Im Kleinanzeigenforum verkauft grad einer Sportexruten. Da war soweit ich mich erinner auch noch ne kurze leichte dabei.... Eventuell was für dich...


----------



## Nordlichtangler (8. Dezember 2007)

*AW: Suche weiche L/UL- Spinnrute.*



Thomas9904 schrieb:


> Und selbst als Anhänger eigentlch eher "weicher" Ruten bin ich von dem Teil begeistert und sie ist auch mit leichteren Ködern prima zu werfen.
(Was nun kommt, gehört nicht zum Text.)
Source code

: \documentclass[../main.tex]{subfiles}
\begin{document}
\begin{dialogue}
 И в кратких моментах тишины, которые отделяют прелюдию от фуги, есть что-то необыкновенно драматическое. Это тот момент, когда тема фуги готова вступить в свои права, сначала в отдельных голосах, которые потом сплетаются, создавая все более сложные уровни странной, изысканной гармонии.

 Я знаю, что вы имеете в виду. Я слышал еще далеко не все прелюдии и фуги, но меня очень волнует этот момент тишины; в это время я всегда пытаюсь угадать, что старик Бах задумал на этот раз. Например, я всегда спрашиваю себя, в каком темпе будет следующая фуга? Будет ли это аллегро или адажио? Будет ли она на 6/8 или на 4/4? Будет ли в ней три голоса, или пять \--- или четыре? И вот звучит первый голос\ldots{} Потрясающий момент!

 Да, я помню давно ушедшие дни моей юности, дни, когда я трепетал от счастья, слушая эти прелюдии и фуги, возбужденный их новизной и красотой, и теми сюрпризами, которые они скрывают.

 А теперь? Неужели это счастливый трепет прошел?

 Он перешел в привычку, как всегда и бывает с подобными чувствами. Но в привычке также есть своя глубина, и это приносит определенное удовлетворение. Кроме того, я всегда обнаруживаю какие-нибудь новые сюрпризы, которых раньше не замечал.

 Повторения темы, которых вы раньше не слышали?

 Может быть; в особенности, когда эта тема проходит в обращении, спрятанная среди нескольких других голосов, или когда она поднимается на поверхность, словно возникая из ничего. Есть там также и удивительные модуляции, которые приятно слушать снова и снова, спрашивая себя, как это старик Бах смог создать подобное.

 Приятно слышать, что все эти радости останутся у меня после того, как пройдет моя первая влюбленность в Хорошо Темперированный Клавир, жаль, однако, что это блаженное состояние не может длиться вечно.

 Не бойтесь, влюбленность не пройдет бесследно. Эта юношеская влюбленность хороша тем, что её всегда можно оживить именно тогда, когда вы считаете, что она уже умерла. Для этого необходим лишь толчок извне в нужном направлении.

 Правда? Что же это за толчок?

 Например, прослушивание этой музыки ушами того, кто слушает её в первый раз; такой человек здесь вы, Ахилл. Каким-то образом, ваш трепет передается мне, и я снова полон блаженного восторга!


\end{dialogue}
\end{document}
Genau, das Rütchen ist doch super-UL, was ist da steif?
Verglichen mit der 2,10m Swiss Salmon Felchenrute meiner Frau war der 2,10m Series1 Blank sogar noch ein bischen weicher. 
Eine noch weichere Rute? Für 5cm Fische? wer braucht das?

Ich persönlich würde nicht unterhalb der Series1 2,70m 7-28g angeln, die ist sehr weich und geschmeidig (eher einiges niedriger im WG) und taugt als Barsch und Forellenrute sicher überall 1a! Die "abgeschnittene" 2,40m Version 4-24g, die ist straff.


----------



## Nelson (8. Dezember 2007)

*AW: Suche weiche L/UL- Spinnrute.*

spinnruten auf fliegenruten-blanks aufgebaut??

geil!! wo krieg ich sowas her? was kostet das?
sind die wg. in gramm angegeben oder in AFTMA-Klasse  ??

tight lines!!!


----------



## Lorenz (8. Dezember 2007)

*AW: Suche weiche L/UL- Spinnrute.*



Nelson schrieb:


> spinnruten auf fliegenruten-blanks aufgebaut??
> 
> geil!!
> wo krieg ich sowas her?
> was kostet das?



1.ja
2.Denk ich auch #6
3.Ebay
4.keine ahnung... so um die 25,- !?? |kopfkrat #c


----------



## Steffen90 (8. Dezember 2007)

*AW: Suche weiche L/UL- Spinnrute.*

schön wärs.... selber aufbauen! ich hab sie von meinem vater bekommen.... du musst aber einen relativ guten blank haben... mit allem drum und dran wist du bestimmt auf 150€ kommen...


----------



## Lorenz (8. Dezember 2007)

*AW: Suche weiche L/UL- Spinnrute.*



Steffen90 schrieb:


> schön wärs.... selber aufbauen! ich hab sie von meinem vater bekommen.... du musst aber einen relativ guten blank haben... mit allem drum und dran wist du bestimmt auf 150€ kommen...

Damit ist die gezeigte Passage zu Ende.